* _Task_
Scan the records for "redisConnectionFactory". Report each line that includes it.
#####
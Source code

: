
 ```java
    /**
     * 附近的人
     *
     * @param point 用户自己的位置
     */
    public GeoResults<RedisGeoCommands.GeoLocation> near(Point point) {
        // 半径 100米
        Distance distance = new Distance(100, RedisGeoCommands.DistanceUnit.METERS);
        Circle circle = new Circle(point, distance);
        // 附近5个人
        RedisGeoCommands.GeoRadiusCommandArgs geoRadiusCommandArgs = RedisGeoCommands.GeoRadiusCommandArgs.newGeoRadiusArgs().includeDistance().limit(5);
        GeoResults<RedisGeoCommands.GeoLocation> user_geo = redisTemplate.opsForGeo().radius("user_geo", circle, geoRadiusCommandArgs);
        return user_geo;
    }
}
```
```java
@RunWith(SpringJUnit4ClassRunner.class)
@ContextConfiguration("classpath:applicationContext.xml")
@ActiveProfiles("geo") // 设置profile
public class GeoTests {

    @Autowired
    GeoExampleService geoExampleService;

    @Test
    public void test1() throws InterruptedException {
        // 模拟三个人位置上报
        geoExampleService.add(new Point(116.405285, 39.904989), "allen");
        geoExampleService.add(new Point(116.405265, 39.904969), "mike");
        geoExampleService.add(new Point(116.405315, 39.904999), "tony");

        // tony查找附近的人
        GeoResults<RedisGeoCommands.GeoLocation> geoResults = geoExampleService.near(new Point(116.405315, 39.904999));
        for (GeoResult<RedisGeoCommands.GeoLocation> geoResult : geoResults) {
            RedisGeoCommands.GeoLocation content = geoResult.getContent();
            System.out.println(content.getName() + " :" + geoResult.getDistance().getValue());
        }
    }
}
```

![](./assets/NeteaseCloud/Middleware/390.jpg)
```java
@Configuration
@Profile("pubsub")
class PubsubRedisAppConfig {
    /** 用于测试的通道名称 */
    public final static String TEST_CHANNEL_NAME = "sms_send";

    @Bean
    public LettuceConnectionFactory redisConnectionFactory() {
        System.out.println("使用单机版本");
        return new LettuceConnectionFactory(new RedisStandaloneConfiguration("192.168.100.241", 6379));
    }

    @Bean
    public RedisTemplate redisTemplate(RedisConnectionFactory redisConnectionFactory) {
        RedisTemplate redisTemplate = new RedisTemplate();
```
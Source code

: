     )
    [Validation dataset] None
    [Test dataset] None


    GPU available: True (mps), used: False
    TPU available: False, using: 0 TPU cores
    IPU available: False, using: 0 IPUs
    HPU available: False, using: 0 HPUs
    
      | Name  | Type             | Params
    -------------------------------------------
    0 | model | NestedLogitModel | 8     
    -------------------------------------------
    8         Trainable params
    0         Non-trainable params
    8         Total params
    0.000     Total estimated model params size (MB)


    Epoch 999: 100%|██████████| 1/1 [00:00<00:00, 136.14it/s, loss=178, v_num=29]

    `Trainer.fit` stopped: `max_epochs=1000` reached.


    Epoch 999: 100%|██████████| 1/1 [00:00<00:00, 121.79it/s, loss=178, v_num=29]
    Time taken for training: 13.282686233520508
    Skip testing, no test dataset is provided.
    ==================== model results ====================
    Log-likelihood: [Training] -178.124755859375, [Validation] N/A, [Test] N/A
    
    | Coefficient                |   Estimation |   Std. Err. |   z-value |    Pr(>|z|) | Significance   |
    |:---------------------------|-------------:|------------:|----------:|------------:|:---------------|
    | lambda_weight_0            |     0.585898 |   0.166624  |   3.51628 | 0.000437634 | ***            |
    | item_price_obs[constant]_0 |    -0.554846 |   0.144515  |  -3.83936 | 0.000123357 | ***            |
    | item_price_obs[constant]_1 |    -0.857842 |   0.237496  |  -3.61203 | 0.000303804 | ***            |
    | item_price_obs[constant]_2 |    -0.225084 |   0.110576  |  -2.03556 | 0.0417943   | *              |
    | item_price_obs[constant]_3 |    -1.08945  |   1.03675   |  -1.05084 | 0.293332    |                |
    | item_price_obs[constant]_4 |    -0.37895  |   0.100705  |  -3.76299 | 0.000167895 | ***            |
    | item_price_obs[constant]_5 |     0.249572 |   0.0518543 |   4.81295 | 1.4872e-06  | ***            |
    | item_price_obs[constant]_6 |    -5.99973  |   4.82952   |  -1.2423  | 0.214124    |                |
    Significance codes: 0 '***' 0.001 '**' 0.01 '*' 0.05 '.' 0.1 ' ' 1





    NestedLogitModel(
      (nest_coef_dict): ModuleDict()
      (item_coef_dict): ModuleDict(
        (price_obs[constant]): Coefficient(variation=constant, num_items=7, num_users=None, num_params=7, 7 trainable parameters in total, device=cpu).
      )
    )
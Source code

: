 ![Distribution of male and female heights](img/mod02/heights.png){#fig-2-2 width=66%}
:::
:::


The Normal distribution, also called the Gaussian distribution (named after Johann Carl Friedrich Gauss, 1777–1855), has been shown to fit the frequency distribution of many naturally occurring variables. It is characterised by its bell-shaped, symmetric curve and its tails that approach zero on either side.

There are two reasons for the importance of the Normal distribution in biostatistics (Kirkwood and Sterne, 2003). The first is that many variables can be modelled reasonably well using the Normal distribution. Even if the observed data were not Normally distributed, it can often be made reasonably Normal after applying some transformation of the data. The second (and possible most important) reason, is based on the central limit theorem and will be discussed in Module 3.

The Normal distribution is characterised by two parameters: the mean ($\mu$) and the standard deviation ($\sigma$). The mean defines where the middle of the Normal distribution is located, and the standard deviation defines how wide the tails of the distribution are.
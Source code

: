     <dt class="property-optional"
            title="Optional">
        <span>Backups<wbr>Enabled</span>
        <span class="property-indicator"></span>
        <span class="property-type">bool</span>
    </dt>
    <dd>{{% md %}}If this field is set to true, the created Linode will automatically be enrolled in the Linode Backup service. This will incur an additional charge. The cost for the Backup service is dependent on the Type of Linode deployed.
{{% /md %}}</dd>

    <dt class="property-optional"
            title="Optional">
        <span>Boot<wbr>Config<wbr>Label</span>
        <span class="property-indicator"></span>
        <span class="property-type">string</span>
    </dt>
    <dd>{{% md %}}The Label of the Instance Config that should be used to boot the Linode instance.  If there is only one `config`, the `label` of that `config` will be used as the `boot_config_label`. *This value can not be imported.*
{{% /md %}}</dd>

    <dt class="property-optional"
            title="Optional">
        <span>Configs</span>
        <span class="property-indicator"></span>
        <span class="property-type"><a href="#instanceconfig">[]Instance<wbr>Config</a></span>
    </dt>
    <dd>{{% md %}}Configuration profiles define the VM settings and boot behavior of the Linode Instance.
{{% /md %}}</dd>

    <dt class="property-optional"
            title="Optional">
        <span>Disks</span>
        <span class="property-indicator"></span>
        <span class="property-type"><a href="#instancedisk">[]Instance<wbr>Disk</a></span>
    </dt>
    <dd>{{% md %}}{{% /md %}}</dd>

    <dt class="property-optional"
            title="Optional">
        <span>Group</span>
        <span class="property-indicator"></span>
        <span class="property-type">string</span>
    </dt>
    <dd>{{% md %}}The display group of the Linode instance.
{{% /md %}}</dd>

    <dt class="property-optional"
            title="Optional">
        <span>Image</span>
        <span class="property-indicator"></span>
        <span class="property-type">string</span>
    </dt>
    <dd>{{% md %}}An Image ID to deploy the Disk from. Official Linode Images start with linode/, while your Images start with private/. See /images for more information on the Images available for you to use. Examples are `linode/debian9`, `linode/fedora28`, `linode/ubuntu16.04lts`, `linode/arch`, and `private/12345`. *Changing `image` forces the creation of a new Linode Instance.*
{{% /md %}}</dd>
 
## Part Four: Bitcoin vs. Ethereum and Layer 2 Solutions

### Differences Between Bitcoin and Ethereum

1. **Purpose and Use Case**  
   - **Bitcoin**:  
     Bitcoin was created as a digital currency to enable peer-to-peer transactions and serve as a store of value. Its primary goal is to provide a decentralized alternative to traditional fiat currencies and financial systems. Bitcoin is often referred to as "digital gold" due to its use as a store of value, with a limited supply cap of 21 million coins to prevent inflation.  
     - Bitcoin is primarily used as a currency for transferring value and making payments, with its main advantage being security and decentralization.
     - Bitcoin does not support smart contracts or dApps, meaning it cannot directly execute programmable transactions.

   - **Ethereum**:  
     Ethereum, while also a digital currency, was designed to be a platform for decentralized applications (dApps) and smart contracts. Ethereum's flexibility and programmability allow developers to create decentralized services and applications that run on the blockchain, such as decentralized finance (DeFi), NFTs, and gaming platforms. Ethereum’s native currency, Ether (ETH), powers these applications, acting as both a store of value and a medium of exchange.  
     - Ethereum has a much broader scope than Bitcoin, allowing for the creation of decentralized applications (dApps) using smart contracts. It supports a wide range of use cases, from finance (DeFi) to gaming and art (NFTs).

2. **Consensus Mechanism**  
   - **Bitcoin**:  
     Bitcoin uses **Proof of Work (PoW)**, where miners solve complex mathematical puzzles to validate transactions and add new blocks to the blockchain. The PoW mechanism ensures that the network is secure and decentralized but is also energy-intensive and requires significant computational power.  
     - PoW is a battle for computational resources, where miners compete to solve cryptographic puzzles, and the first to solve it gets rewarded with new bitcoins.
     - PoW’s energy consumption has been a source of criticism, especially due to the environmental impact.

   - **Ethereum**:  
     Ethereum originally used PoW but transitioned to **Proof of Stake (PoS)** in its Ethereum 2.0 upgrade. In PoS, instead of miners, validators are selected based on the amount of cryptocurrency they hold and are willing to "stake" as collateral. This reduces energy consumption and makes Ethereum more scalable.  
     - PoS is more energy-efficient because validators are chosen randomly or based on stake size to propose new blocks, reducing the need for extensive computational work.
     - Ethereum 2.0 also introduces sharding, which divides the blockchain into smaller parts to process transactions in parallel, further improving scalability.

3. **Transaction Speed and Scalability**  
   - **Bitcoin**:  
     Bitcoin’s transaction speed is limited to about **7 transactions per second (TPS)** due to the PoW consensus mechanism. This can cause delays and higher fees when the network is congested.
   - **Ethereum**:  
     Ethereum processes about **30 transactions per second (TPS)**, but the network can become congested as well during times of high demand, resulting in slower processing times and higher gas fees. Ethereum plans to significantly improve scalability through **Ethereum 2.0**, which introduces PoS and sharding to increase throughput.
#####
* _Task answer_
    public LettuceConnectionFactory redisConnectionFactory() {
    public RedisTemplate redisTemplate(RedisConnectionFactory redisConnectionFactory) {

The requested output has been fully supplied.